Dan's Review: "Independence Day: Resurgence" void of anything original
Independence Day: Resurgence – © 2016 - 20th Century Fox
Independence Day: Resurgence (20th Century Fox)
Rated PG - 13 for sequences of sci - fi action and destruction, and for some language.
Starring Liam Hemsworth, Jeff Goldblum, Bill Pullman, Maika Monroe, Jessie Usher, Sela Ward, Travis Tope, William Fichtner, Charlotte Gainsbourg, Judd Hirsch, Brent Spiner, Vivica A. Fox, Angelababy, Robert Loggia, John Storey, Ng Chin Han, Patrick St. Esprit, Jenna Purdy (voice), Deobia Oparei, Nicolas Wright, Gbenga Akinnagbe, Robert Neary, James A. Woods, Joey King, Garrett Wareing, Hays Wellford, Mckenna Grace.
Written by Roland Emmerich, Dean Devlin, Nicolas Wright, James A. Woods and James Vanderbilt, based on characters created by Roland Emmerich and Dean Devlin.
Directed by Roland Emmerich.
It’s bad enough that most Hollywood blockbusters are repurposed, reworked, rebooted and regurgitated. “Sequelitis” is a potent and viral disease driven by studio greed and fear of risk. Most studios, void of fresh ideas, rely on known franchises and characters to keep the money flowing in. Sometimes (though rarely), film executives make a hit movie and move on, passing on a sequel. When Independence Day came and left theaters in 1996, it seemed that the world had been sufficiently saved from a fictional alien invasion, and that was that. But, like a patient awakening from a 20-year coma, the folks at 20th Century Fox suddenly realized they forgot to make a sequel, and quickly rectified this outrage with this weekend’s release of Independence Day: Resurgence.

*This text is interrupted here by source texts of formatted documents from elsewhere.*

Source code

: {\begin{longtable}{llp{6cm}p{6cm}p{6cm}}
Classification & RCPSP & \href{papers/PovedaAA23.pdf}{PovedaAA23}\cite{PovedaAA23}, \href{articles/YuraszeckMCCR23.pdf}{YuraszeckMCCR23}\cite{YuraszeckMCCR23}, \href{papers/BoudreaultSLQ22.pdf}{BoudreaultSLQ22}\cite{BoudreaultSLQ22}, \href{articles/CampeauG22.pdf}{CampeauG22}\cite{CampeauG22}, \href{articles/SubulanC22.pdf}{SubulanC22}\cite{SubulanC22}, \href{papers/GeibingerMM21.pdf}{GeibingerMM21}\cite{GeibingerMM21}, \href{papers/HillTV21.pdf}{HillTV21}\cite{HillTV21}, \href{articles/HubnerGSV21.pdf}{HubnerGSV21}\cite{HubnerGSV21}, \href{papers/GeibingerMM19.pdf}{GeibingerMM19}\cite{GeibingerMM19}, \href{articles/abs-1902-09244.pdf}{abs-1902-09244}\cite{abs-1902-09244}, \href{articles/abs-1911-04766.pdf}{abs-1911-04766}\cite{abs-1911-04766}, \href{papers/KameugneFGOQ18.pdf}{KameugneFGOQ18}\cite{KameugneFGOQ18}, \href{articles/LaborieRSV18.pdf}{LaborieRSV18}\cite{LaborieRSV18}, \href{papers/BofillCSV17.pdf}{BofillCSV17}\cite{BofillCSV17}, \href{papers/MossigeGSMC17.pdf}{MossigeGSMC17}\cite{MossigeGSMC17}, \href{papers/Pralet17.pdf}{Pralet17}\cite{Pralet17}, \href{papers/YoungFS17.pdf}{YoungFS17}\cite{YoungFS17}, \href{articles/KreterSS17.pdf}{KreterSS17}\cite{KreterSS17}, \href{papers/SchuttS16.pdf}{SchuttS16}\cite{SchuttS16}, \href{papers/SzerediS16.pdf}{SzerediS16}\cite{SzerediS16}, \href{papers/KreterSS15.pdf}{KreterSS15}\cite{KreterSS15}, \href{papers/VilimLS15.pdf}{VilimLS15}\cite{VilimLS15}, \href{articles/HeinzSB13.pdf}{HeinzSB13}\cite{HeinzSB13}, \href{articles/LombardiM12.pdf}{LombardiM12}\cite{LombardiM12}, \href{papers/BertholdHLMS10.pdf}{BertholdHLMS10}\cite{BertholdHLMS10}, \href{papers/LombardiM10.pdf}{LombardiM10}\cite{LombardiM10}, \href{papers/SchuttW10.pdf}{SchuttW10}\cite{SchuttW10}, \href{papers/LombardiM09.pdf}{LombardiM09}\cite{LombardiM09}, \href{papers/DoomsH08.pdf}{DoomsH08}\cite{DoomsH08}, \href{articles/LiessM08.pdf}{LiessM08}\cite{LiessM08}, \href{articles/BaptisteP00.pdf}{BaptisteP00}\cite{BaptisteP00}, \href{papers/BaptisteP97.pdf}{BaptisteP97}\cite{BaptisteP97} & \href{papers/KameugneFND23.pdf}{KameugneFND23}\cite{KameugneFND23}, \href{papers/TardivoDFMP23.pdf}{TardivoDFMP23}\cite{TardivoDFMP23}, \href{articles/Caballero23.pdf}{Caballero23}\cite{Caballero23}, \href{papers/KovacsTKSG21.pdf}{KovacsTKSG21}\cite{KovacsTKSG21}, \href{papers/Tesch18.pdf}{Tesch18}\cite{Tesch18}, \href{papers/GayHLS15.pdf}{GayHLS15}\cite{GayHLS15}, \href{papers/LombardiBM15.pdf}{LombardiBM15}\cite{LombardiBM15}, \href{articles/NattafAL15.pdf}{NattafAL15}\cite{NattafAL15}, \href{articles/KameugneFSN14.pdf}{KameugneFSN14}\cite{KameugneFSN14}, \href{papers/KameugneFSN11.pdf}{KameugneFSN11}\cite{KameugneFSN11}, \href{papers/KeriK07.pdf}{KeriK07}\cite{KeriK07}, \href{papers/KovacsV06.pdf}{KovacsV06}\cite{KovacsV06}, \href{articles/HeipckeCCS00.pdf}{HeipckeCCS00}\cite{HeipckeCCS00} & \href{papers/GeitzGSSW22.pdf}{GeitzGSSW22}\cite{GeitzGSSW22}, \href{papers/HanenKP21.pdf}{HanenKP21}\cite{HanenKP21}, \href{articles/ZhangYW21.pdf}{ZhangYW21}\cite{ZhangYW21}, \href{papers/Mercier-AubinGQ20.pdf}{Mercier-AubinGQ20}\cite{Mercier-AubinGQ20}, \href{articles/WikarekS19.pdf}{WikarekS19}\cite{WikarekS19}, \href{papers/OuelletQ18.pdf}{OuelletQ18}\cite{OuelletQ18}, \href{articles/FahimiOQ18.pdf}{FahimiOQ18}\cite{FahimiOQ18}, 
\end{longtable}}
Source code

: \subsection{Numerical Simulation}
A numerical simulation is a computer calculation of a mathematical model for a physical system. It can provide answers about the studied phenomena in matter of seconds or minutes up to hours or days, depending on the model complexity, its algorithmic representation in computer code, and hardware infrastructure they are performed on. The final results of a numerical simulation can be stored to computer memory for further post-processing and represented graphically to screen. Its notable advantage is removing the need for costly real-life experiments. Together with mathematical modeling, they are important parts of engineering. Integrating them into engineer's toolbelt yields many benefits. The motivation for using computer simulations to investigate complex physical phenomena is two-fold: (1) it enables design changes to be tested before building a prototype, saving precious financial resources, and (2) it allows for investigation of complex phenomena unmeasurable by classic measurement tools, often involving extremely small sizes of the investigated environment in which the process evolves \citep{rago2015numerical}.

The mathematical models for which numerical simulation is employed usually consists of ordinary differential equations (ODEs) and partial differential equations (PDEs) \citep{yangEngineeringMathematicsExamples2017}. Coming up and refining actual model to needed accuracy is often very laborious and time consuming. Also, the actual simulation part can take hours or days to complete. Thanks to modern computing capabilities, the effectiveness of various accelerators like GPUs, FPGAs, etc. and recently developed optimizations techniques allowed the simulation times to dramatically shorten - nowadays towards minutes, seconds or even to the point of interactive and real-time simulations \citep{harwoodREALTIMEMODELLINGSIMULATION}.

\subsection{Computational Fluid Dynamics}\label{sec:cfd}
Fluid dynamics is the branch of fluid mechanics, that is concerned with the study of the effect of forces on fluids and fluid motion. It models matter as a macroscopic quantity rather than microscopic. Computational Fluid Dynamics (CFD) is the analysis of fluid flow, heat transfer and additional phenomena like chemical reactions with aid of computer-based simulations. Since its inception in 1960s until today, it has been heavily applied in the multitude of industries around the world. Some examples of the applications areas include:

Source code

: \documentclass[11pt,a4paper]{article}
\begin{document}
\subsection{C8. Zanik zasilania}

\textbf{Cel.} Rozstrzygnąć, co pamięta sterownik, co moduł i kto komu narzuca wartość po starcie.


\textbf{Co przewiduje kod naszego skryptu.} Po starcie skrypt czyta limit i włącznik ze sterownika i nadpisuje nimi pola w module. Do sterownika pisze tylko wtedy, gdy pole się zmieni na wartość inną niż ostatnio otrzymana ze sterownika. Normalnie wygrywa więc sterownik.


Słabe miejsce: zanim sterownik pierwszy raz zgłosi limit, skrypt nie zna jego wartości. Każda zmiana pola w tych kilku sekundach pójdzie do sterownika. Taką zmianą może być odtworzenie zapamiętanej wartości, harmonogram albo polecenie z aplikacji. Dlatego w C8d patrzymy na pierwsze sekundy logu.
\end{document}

The story picks up 20 years after the “War of 1996,” now heralded as the major global event that shaped the world’s political and economic futures. The people of Earth have also repurposed alien technology to advance their culture, using their unwelcome visitors’ anti gravity and weaponry to boost defenses. It’s also apparent that the entire planet has coalesced into global community, bypassing things like culture, religion and economics to form one big, happy worldwide family. David Levinson (Jeff Goldblum) is now the “Director” of the Earth Space Defense (having moved up quite a bit since his gig as a satellite engineer for a cable TV network), and he’s on a mission to find the source of a strange beacon suddenly emitting from one of the old ships that was destroyed during the 1996 struggle. In the meantime, lots of people are haunted by images of a mysterious orb, including former U.S. president Thomas Whitmore (Bill Pullman), who is nearly driven mad. The young members of the ESD are Lt. Jake Morrison (Liam Hemsworth), Dylan Dubrow-Hiller (Jessie Usher) and others who are the second generation of 1996 survivors. Dylan is the stepson of Steven Hiller, played by Will Smith in the first film – whose character is killed off by some sort of test flight crash (or perhaps Will Smith had no interest in the sequel, perhaps for good reason). Another second-generation survivor is Patricia Whitmore (Maika Monroe), the former president’s daughter and now a member of the current President Lansford (Sela Ward)’s staff (she’s also engaged to Jake). Another survivor is Dr. Brakish Okun (Brent Spiner) who’s been in a coma since aliens attacked him in the first film. When the beacon goes off, he awakens and takes up his duties as resident eccentric scientist.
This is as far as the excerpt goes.